The prospective savings to the taxpayer are immense but the obstacles should not be under-estimated: particularly the three-way power struggles between national top down hierarchies that bedevilled previous attempts at modernising the Post Office as a first stop shop for public services. Allowing transformation to be driven from the bottom up might, however, enable a process of accelerating incremental change to be delivered on positive cash flow – and on the basis of co-operation, respect and responsibility for front-line staff and shared benefits.
So what might be done to start the process?
1) Allow sub-postmasters to contract individually or collectively with local authorities and others (e.g. banks and payment and delivery services) to deliver any service that does not compromise their integrity – even though it might be outside (or even in competition with) those contracted to Royal Mail.
2) Allow Royal Mail management freedom to similarly contract locally and regionally (not just nationally) for services that use their communications and distribution networks and will help fund upgrading, investment and in-house skills development at all levels – copying the Dutch and Germans in their interpretation of state aid rules..
3) Bring together the Whitehall Silos (particularly BIS, DWP, HMRC, Home Office, Justice and Treasury) perhaps via the CIO Council, to take a holistic view of the cost of delivering secure public services to those who cannot reasonably be expected to go on-line.
I was one of the team that worked on the Telecoms Liberalisation and Privatisation studies in the late 1970s but British Rail was a privatisation too far. That of the Post Office would be more likely to delay than to expedite the change and flexibility needed to help secure real change in local public service delivery.
Such change will undoubtedly require the imaginative use of ICT. But it is unlikely to happen if the traditional routines of large-scale, centralised procurement are followed – with all their diseconomies of delay and scale.
Perhaps the most important role for HMG is to rebuild the in-house ICT skills of the public sector, including as an intelligent customer, following good practice with regard to transparent procurement, open standards, inter-operability and the re-use of publicly funded IPR.
A close second is to remove the obstacles to upgrading our communications networks: beginning with the way that the business rates deter investment in world-class local access.
We should however, also remember the massive savings available from simply switching off all those hierarchies of reporting systems that are not based on collecting and validating information at the point of transaction. Many were designed to support bonuses for meeting ministerial targets (as opposed to patient or client needs). They could and should be swept away as part of a comprehensive demolition of the top down initiativitis culture.
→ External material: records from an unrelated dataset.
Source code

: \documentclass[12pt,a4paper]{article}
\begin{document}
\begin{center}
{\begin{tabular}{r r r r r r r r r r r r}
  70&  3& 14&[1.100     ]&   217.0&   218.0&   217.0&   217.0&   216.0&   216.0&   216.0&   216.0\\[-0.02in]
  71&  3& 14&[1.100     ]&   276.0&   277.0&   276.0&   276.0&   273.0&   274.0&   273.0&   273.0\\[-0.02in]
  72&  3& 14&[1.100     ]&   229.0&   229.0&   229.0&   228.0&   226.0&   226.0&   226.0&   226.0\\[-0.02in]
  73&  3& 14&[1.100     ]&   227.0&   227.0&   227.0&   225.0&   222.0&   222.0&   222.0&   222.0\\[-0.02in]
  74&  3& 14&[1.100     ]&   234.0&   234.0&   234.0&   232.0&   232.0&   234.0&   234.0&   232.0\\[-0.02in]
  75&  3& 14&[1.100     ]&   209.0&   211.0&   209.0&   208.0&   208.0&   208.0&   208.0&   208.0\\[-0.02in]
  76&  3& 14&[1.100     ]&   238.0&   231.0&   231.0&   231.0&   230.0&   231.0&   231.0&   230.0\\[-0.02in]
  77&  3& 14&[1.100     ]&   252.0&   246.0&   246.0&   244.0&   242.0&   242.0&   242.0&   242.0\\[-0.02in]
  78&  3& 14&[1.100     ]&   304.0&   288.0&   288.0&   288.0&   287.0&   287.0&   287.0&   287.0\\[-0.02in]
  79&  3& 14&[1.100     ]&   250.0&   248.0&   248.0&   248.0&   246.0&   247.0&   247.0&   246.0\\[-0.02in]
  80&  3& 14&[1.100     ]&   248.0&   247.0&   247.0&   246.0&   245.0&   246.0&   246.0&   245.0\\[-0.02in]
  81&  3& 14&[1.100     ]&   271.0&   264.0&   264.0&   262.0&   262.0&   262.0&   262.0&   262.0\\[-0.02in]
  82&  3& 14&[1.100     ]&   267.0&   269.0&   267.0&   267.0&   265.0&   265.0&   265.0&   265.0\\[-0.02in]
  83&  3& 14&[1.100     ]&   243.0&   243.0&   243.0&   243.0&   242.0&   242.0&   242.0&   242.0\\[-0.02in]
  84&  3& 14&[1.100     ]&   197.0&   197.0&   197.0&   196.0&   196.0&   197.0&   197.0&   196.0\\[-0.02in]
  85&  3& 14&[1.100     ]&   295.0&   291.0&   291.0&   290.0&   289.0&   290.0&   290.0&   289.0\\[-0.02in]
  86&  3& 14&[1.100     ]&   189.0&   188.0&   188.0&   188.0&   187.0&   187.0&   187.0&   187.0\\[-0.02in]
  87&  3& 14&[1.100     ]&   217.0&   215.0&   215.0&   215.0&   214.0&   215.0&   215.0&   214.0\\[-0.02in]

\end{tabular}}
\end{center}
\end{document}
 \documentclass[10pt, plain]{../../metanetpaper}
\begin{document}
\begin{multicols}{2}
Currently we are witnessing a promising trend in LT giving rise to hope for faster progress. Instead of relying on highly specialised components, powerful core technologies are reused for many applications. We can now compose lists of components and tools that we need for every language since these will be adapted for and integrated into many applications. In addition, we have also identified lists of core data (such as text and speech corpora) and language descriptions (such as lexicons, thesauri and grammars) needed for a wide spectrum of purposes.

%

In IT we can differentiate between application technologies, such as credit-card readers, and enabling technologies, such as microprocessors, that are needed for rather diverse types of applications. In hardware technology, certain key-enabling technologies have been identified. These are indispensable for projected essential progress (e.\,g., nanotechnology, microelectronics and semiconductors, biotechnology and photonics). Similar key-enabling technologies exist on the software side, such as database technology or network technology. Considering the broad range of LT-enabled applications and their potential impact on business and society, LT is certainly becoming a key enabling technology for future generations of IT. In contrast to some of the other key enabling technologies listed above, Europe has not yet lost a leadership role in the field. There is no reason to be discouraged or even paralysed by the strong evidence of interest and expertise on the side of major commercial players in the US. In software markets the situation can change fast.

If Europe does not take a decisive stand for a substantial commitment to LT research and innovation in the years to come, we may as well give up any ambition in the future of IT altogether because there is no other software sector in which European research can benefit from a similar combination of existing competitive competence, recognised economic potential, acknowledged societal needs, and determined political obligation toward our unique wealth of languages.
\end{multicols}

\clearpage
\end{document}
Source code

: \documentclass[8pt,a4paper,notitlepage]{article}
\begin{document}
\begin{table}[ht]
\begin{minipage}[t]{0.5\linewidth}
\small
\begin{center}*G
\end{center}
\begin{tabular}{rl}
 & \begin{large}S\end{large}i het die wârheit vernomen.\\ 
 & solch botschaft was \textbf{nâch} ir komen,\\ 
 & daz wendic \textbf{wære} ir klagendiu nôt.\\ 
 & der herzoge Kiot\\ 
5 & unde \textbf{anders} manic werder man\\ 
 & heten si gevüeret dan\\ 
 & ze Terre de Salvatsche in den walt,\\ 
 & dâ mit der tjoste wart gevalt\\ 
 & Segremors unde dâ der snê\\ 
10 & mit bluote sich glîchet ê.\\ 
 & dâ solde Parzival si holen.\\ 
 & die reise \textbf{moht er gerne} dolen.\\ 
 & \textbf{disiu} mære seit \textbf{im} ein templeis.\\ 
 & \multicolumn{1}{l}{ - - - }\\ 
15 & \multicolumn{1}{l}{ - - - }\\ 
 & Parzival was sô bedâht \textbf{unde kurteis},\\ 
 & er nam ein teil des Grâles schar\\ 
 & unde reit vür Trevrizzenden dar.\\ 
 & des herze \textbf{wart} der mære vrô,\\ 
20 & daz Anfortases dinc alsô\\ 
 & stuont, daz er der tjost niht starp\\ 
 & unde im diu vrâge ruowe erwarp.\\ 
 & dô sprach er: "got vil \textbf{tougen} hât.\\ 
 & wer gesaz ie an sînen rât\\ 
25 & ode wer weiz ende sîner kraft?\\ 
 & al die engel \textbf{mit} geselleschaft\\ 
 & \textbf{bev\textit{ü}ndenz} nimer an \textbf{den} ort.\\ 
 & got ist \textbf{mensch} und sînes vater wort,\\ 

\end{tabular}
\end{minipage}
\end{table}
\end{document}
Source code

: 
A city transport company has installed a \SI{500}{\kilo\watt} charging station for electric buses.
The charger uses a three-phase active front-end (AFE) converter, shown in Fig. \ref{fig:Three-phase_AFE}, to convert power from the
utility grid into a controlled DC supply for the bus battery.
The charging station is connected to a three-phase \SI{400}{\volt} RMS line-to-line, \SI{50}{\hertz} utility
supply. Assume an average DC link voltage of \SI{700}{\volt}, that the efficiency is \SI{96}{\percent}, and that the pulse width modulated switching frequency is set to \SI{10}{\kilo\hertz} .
Then there are the savings (and motivational benefits) from a radical simplification of tax and benefit systems, with flexibility handled by manual over-ride rather than automated complexity. Those in most need of public sector support have chaotic lives, lurching from crisis to crisis with interludes of calm: when their needs might evaporate but for the need to refund tax credits at a time when they might have a chance of escaping from dependency.
I want rather a lot from Government IT – but I will settle for “confining its ambitions to what can be safely delivered by the staff currently in post or being recruited or trained”.
Given the hollowing out of the delivery teams of central government over two decades of outsourcing, that is incremental change only – until the staff development programmes currently being planned have bourn fruit.